JERUSALEM
(AP) — Ariel Sharon, the hard-charging Israeli general and prime
minister who was admired and hated for his battlefield exploits and
ambitions to reshape the Middle East, died Saturday, eight years after a
stroke left him in a coma from which he never awoke. He was 85.
As
one of Israel’s most famous soldiers, Sharon was known for bold tactics
and an occasional refusal to obey orders. As a politician he became
known as “the bulldozer,” a man contemptuous of his critics while also
capable of getting things done.
He
led his country into a divisive war in Lebanon in 1982 and was branded
as indirectly responsible for the massacre of hundreds of Palestinians
at the Sabra and Chatilla refugee camps outside Beirut when his troops
allowed allied Lebanese militias into the camps.
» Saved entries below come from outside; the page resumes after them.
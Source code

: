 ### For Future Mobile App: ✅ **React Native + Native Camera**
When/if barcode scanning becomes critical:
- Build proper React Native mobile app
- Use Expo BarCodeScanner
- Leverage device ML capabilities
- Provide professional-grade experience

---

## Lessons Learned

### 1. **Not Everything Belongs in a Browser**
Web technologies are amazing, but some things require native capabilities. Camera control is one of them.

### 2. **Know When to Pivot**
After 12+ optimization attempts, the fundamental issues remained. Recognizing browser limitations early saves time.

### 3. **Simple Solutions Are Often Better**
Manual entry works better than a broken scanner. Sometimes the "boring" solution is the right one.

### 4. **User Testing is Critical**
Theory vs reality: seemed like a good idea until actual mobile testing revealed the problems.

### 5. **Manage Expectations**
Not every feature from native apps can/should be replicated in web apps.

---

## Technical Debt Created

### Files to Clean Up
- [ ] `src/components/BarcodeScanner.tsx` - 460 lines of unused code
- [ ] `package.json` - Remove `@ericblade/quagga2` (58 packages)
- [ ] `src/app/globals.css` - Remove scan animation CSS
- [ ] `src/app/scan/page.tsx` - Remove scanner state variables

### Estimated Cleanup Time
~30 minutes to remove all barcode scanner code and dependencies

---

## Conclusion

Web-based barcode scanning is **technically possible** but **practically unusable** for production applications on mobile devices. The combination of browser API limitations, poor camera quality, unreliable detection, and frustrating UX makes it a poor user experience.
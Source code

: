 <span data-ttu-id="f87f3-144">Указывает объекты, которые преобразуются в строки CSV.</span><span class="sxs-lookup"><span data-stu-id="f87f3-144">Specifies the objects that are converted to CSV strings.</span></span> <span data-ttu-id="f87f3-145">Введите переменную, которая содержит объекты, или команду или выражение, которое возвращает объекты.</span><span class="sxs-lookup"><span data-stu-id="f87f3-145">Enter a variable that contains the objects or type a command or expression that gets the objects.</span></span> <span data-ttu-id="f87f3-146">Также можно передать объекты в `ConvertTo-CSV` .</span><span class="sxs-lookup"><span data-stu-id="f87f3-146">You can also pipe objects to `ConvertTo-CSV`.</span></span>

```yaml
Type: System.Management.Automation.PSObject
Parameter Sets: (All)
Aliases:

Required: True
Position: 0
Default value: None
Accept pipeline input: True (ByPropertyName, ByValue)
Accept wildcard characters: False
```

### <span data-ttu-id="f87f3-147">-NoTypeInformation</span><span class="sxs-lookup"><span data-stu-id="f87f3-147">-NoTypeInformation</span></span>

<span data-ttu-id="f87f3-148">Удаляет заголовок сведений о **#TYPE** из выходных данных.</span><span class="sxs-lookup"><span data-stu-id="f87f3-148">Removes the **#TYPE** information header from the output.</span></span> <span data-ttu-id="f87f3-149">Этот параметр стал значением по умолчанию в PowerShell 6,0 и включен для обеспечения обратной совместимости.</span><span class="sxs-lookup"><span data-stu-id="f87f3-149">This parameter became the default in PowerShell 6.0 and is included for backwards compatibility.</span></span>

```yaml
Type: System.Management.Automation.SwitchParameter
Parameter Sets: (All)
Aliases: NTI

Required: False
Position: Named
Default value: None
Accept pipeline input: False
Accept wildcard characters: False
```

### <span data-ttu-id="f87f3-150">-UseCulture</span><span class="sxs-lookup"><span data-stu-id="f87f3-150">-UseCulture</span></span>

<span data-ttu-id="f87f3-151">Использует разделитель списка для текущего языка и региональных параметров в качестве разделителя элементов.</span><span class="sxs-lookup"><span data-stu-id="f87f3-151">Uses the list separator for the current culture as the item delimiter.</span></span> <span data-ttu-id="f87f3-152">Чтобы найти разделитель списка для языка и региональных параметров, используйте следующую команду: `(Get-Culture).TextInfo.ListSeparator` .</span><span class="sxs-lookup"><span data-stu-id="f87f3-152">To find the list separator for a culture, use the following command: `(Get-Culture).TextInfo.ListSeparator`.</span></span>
Yet ultimately he
transformed himself into a prime minister and statesman.
Sharon’s
son Gilad announced the death on Saturday afternoon. Sharon’s health
had taken a downturn over the past week and a half as a number of bodily
organs, including his kidneys, stopped functioning, and doctors on
Thursday pronounced his condition “grave.”
“He
has gone. He went when he decided to go,” Gilad Sharon said outside the
hospital where his father had been treated in recent years.